Roe Conn: Let me, let me drag you that, toward that Cold War issue for just one second. It, there is more and more and more talk and evidence and, and, certainly rhetoric around about a return to a Cold War with Russia, because Russia wants to stake out its position in the new energy, in the energy race of the 21st century. There's all this talk about whether or not they want to plant a flag in the North Pole. There's talk about using their secret service now, their, their military intelligence secret service to, to go out and do this sorts of things that they had been doing before. Are we, are they a potential threat?

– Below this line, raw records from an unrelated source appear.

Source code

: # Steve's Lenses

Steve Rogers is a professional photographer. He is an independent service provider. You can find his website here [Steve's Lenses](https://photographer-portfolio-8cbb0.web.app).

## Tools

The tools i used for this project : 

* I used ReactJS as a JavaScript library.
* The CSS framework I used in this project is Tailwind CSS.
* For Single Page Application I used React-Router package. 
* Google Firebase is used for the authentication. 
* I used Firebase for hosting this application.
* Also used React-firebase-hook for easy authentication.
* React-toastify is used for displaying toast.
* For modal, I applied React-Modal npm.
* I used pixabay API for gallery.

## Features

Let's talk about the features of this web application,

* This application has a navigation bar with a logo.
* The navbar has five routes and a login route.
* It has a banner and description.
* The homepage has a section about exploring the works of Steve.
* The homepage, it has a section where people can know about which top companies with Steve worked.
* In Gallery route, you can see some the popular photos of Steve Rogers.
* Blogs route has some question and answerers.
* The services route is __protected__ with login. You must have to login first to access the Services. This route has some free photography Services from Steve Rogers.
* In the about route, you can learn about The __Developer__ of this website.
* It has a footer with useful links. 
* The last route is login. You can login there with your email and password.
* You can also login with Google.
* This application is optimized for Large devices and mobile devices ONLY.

GENERAL WESLEY CLARK: I don't think they're a potential military threat. They're certainly want to be included, and there's certainly a sense on the part of, of the Russian power ministries and perhaps Putin himself being in competition with the United States. Remember they've fallen-


Roe Conn: Competition over what?


GENERAL WESLEY CLARK: Competition over status, competition over who's important, competition over who gets to be consulted on everything that happens in the world. I remember being in Moscow with a Soviet Three-Star, a Russian Three-Star in 1995, and he spun the globe. He had a big four-foot globe in his office. He says, "I can tell you," pointing to himself in a very braggadocio way, "I can tell you," he says, "Pick a spot on this earth anywhere. Put your finger on it, and I can tell you what is happening in that place." I mean, you know, that's, that's Russia. It's a nation with an historic inferiority complex, and the first Bush administration did its best when they won the Cold War and the, and the Iron Curtain collapsed in 1989 not to exacerbate Russia's feelings of inferiority. Bill Clinton did the best he could in the first part of his administration. We had a little bit of a problem in the Balkans because-


Roe Conn: Do you think they're, do you think they're dangerous if they're offended?


GENERAL WESLEY CLARK: Well, I think the, I think the more they are pushed, the more they're going to want to regain their status. I was at a conference the other day in Italy and a guy was saying, "The Russian fleets going to come back into the Mediterranean." Well, why does Russia want to put a military fleet in the Mediterranean? The answer is not to strike somebody. It's because they want to be considered important.


Roe Conn: They want to be noticed.


GENERAL WESLEY CLARK: They want to be noticed. 'We're not, you know, some- we're not like Ukraine. We're a vital important power.' So, let's don't overreact to it, but Russia's different from Osama Bin Laden.


Roe Conn: I'm going to stop you there. We'll get back to that in one second. I just want to- 'cause your expertise in this is unmatched by everybody else in this room. So, I want to pick your brain on this. In terms of Russia though, because you, you mentioned Ukraine, Ukraine is a a big power source for Mother Russia. A lot of, a lot of their electrical power and a lot of their resources are actually in Ukraine, and now they have a government in Ukraine that they see as a potential threat to them, one that would not necessarily be friendly to them. And, and they have, and there, there seems to be a trend away from, away from, you know, being a, a direct satellite of Mother Russia for, for Ukraine. Is that why they are reaching out to these other places, that's why they are rather provocative with our relations in the Middle East and also trying to plant a flag in the North Pole?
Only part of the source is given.